| TASK DETAILS |
Using the listing below, please print exactly the lines from the one with "Порождающий паттерн проектирования, который" through the one with "a ✨ _special_". Leave out every picture.

| DATA IN THIS EXERCISE |

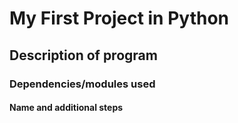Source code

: # My First Project in Python

## Description of program

### Dependencies/modules used 

#### Name and additional steps



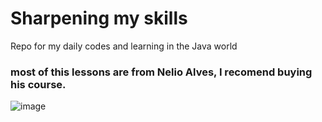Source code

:# Sharpening my skills
Repo for my daily codes and learning in the Java world

### most of this lessons are from Nelio Alves, I recomend buying his course.

![image](https://user-images.githubusercontent.com/67469148/156561437-966c7600-2e4d-45ab-b977-0ec4defc1cbc.png)
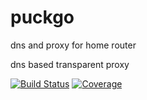 # puckgo
dns and proxy for home router

dns based transparent proxy

[![Build Status](https://travis-ci.org/joycn/puckgo.svg?branch=master)](https://travis-ci.org/joycn/puckgo)
[![Coverage](https://codecov.io/gh/joycn/puckgo/branch/master/graph/badge.svg)](https://codecov.io/gh/joycn/puckgo)
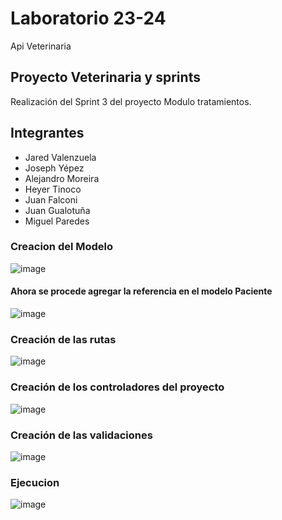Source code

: # Laboratorio 23-24
Api Veterinaria
## Proyecto Veterinaria y sprints
Realización del Sprint 3 del proyecto Modulo tratamientos.
## Integrantes
* Jared Valenzuela
* Joseph Yépez
* Alejandro Moreira
* Heyer Tinoco
* Juan Falconi
* Juan Gualotuña
* Miguel Paredes
### Creacion del Modelo
![image](https://github.com/OrlandH/Veterinaria_Sprint3/assets/117741739/51570050-ee7a-4345-9bcd-d18c4b396544)

#### Ahora se procede agregar la referencia en el modelo Paciente
![image](https://github.com/OrlandH/Veterinaria_Sprint3/assets/117741739/4fd439ac-5176-4b15-a10a-3e3265a2d8be)
### Creación de las rutas
![image](https://github.com/OrlandH/Veterinaria_Sprint3/assets/117741739/d3214dab-bf6a-4fe0-b2c9-5f4d37c66002)

### Creación de los controladores del proyecto
![image](https://github.com/OrlandH/Veterinaria_Sprint3/assets/117741739/8f059143-a819-4c56-8775-7eaa98b44a6e)
### Creación de las validaciones
![image](https://github.com/OrlandH/Veterinaria_Sprint3/assets/117741739/2a1e6d2d-af74-40f9-a8eb-bde787f15459)
### Ejecucion
![image](https://github.com/OrlandH/Veterinaria_Sprint3/assets/117741739/0d8e9b17-f1a9-4206-9a28-9d222b813513)
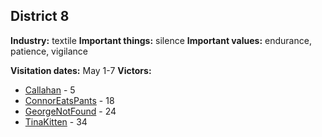 ## District 8

**Industry:** textile
**Important things:** silence
**Important values:** endurance, patience, vigilance

**Visitation dates:** May 1-7
**Victors:**
- [Callahan](../../Characters/floor0/Callahan.md) - 5
- [ConnorEatsPants](../../Characters/floor1/ConnorEatsPants.md) - 18
- [GeorgeNotFound](../../Characters/floor2/GeorgeNotFound.md) - 24
- [TinaKitten](../../Characters/floor3/TinaKitten.md) - 34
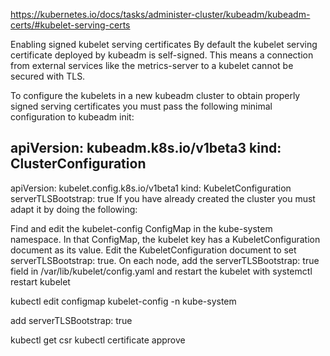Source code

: https://kubernetes.io/docs/tasks/administer-cluster/kubeadm/kubeadm-certs/#kubelet-serving-certs

Enabling signed kubelet serving certificates
By default the kubelet serving certificate deployed by kubeadm is self-signed. This means a connection from external services like the metrics-server to a kubelet cannot be secured with TLS.

To configure the kubelets in a new kubeadm cluster to obtain properly signed serving certificates you must pass the following minimal configuration to kubeadm init:

apiVersion: kubeadm.k8s.io/v1beta3
kind: ClusterConfiguration
---
apiVersion: kubelet.config.k8s.io/v1beta1
kind: KubeletConfiguration
serverTLSBootstrap: true
If you have already created the cluster you must adapt it by doing the following:

Find and edit the kubelet-config ConfigMap in the kube-system namespace. In that ConfigMap, the kubelet key has a KubeletConfiguration document as its value. Edit the KubeletConfiguration document to set serverTLSBootstrap: true.
On each node, add the serverTLSBootstrap: true field in /var/lib/kubelet/config.yaml and restart the kubelet with systemctl restart kubelet

kubectl edit configmap kubelet-config -n kube-system

add serverTLSBootstrap: true

kubectl get csr
kubectl certificate approve <CSR-name>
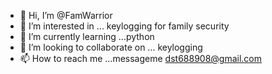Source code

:- 👋 Hi, I’m @FamWarrior
- 👀 I’m interested in ... keylogging for family security
- 🌱 I’m currently learning ...python
- 💞️ I’m looking to collaborate on ... keylogging
- 📫 How to reach me ...messageme dst688908@gmail.com

<!---
FamWarrior/FamWarrior is a ✨ special ✨ repository because its `README.md` (this file) appears on your GitHub profile.
You can click the Preview link to take a look at your changes.
--->

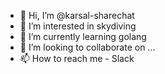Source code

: - 👋 Hi, I’m @karsal-sharechat
- 👀 I’m interested in skydiving
- 🌱 I’m currently learning golang
- 💞️ I’m looking to collaborate on ...
- 📫 How to reach me - Slack

<!---
karsal-sharechat/karsal-sharechat is a ✨ special ✨ repository because its `README.md` (this file) appears on your GitHub profile.
You can click the Preview link to take a look at your changes.
--->
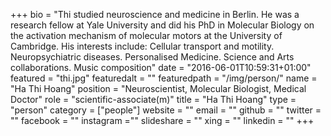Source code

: +++
bio = "Thi studied neuroscience and medicine in Berlin. He was a research fellow at Yale University and did his PhD in Molecular Biology on the activation mechanism of molecular motors at the University of Cambridge. His interests include: Cellular transport and motility. Neuropsychiatric diseases. Personalised Medicine. Science and Arts collaborations. Music composition"
date = "2016-06-01T10:59:31+01:00"
featured = "thi.jpg"
featuredalt = ""
featuredpath = "/img/person/"
name = "Ha Thi Hoang"
position = "Neuroscientist, Molecular Biologist, Medical Doctor"
role = "scientific-associate(m)"
title = "Ha Thi Hoang"
type = "person"
category = ["people"]
website = ""
email = ""
github = ""
twitter = ""
facebook = ""
instagram =""
slideshare = ""
xing = ""
linkedin = ""
+++
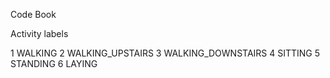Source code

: Code Book

Activity labels

1 WALKING
2 WALKING_UPSTAIRS
3 WALKING_DOWNSTAIRS
4 SITTING
5 STANDING
6 LAYING
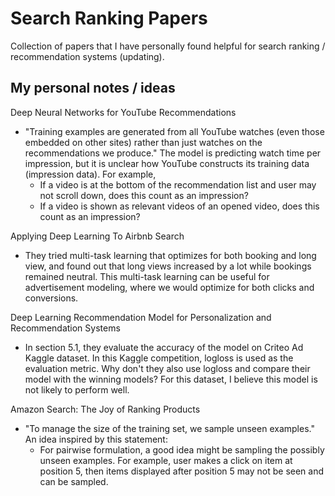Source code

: Search Ranking Papers
==========

Collection of papers that I have personally found helpful for search ranking / recommendation systems (updating).

## My personal notes / ideas

Deep Neural Networks for YouTube Recommendations
- "Training examples are generated from all YouTube watches (even those embedded on other sites) rather than just watches on the recommendations we produce." The model is predicting watch time per impression, but it is unclear how YouTube constructs its training data (impression data). For example,
  * If a video is at the bottom of the recommendation list and user may not scroll down, does this count as an impression?
  * If a video is shown as relevant videos of an opened video, does this count as an impression?

Applying Deep Learning To Airbnb Search
- They tried multi-task learning that optimizes for both booking and long view, and found out that long views increased by a lot while bookings remained neutral. This multi-task learning can be useful for advertisement modeling, where we would optimize for both clicks and conversions. 


Deep Learning Recommendation Model for Personalization and Recommendation Systems
- In section 5.1, they evaluate the accuracy of the model on Criteo Ad Kaggle dataset. In this Kaggle competition, logloss is used as the evaluation metric. Why don't they also use logloss and compare their model with the winning models? For this dataset, I believe this model is not likely to perform well.

Amazon Search: The Joy of Ranking Products
- "To manage the size of the training set, we sample unseen examples." An idea inspired by this statement:
  * For pairwise formulation, a good idea might be sampling the possibly unseen examples. For example, user makes a click on item at position 5, then items displayed after position 5 may not be seen and can be sampled.
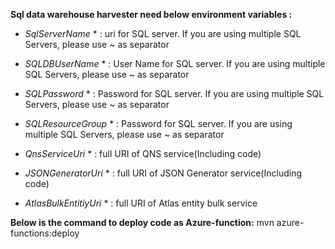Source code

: **Sql data warehouse harvester need below environment variables :**

* *SqlServerName* * : uri for SQL server. If you are using multiple SQL Servers, please use ~ as separator
* *SQLDBUserName* * : User Name for SQL server. If you are using multiple SQL Servers, please use ~ as separator
* *SQLPassword* * : Password for SQL server. If you are using multiple SQL Servers, please use ~ as separator
* *SQLResourceGroup* * : Password for SQL server. If you are using multiple SQL Servers, please use ~ as separator
* *QnsServiceUri* * : full URI of QNS service(Including code) 

* *JSONGeneratorUri* * : full URI of JSON Generator service(Including code)

* *AtlasBulkEntitiyUri* * : full URI of Atlas entity bulk service


**Below is the command to deploy code as Azure-function:**
mvn azure-functions:deploy
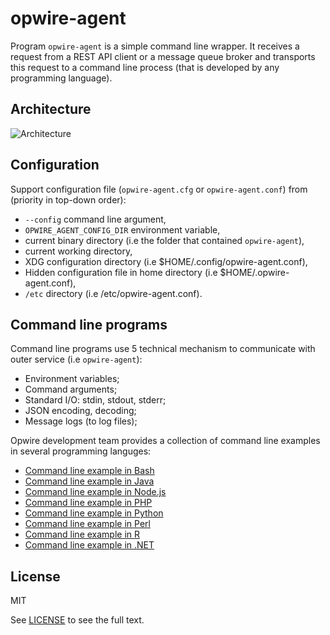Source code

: # opwire-agent

Program `opwire-agent` is a simple command line wrapper. It receives a request from a REST API client or a message queue broker and transports this request to a command line process (that is developed by any programming language). 

## Architecture

![Architecture](https://raw.github.com/opwire/opwire-agent/master/docs/assets/images/arch.png)

## Configuration

Support configuration file (`opwire-agent.cfg` or `opwire-agent.conf`) from (priority in top-down order):

* `--config` command line argument,
* `OPWIRE_AGENT_CONFIG_DIR` environment variable,
* current binary directory (i.e the folder that contained `opwire-agent`),
* current working directory,
* XDG configuration directory (i.e $HOME/.config/opwire-agent.conf),
* Hidden configuration file in home directory (i.e $HOME/.opwire-agent.conf),
* `/etc` directory (i.e /etc/opwire-agent.conf).

## Command line programs

Command line programs use 5 technical mechanism to communicate with outer service (i.e `opwire-agent`):

* Environment variables;
* Command arguments;
* Standard I/O: stdin, stdout, stderr;
* JSON encoding, decoding;
* Message logs (to log files);

Opwire development team provides a collection of command line examples in several programming languges:

* [Command line example in Bash](https://github.com/opwire/sample-cmdline-bash)
* [Command line example in Java](https://github.com/opwire/sample-cmdline-java)
* [Command line example in Node.js](https://github.com/opwire/sample-cmdline-node)
* [Command line example in PHP](https://github.com/opwire/sample-cmdline-php)
* [Command line example in Python](https://github.com/opwire/sample-cmdline-python)
* [Command line example in Perl](https://github.com/opwire/sample-cmdline-perl)
* [Command line example in R](https://github.com/opwire/sample-cmdline-R)
* [Command line example in .NET](https://github.com/opwire/sample-cmdline-dotnet)

## License

MIT

See [LICENSE](LICENSE) to see the full text.
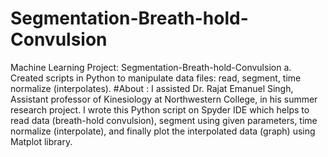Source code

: # Segmentation-Breath-hold-Convulsion
Machine Learning Project: Segmentation-Breath-hold-Convulsion 
a. Created scripts in Python to manipulate data files: read, segment, time normalize (interpolates).
#About : I assisted Dr. Rajat Emanuel Singh, Assistant professor of Kinesiology at Northwestern College, in his summer research project. I wrote this Python script on Spyder IDE which helps to read data (breath-hold convulsion), segment using given parameters, time normalize (interpolate), and finally plot the interpolated data (graph) using Matplot library. 

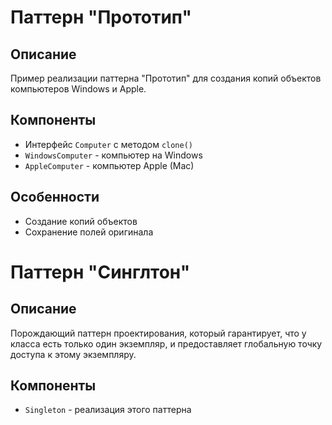 # Паттерн "Прототип" 

## Описание
Пример реализации паттерна "Прототип" для создания копий объектов компьютеров Windows и Apple.

## Компоненты
- Интерфейс `Computer` с методом `clone()`
- `WindowsComputer` - компьютер на Windows
- `AppleComputer` - компьютер Apple (Mac)

## Особенности
- Создание копий объектов
- Сохранение полей оригинала


# Паттерн "Синглтон" 

## Описание
Порождающий паттерн проектирования, который гарантирует, 
что у класса есть только один экземпляр,
и предоставляет глобальную точку доступа к этому экземпляру.

## Компоненты
-  `Singleton` - реализация этого паттерна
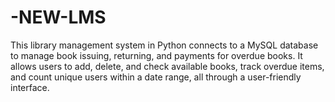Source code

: # -NEW-LMS
This library management system in Python connects to a MySQL database to manage book issuing, returning, and payments for overdue books. It allows users to add, delete, and check available books, track overdue items, and count unique users within a date range, all through a user-friendly interface.

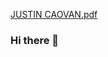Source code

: [JUSTIN CAOVAN.pdf](https://github.com/jtcaovan/jtcaovan/files/6895488/JUSTIN.CAOVAN.pdf)


### Hi there 👋

<!--
**jtcaovan/jtcaovan** is a ✨ _special_ ✨ repository because its `README.md` (this file) appears on your GitHub profile.

Here are some ideas to get you started:

- 🔭 I’m currently working on ...
- 🌱 I’m currently learning ...
- 👯 I’m looking to collaborate on ...
- 🤔 I’m looking for help with ...
- 💬 Ask me about ...
- 📫 How to reach me: ...
- 😄 Pronouns: ...
- ⚡ Fun fact: ...
-->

| WRITTEN RESPONSE |
Порождающий паттерн проектирования, который гарантирует, 
что у класса есть только один экземпляр,
и предоставляет глобальную точку доступа к этому экземпляру.

## Компоненты
-  `Singleton` - реализация этого паттерна
Source code

: # -NEW-LMS
This library management system in Python connects to a MySQL database to manage book issuing, returning, and payments for overdue books. It allows users to add, delete, and check available books, track overdue items, and count unique users within a date range, all through a user-friendly interface.

Source code

: [JUSTIN CAOVAN.pdf](https://github.com/jtcaovan/jtcaovan/files/6895488/JUSTIN.CAOVAN.pdf)


### Hi there 👋

<!--
**jtcaovan/jtcaovan** is a ✨ _special_ ✨ repository because its `README.md` (this file) appears on your GitHub profile.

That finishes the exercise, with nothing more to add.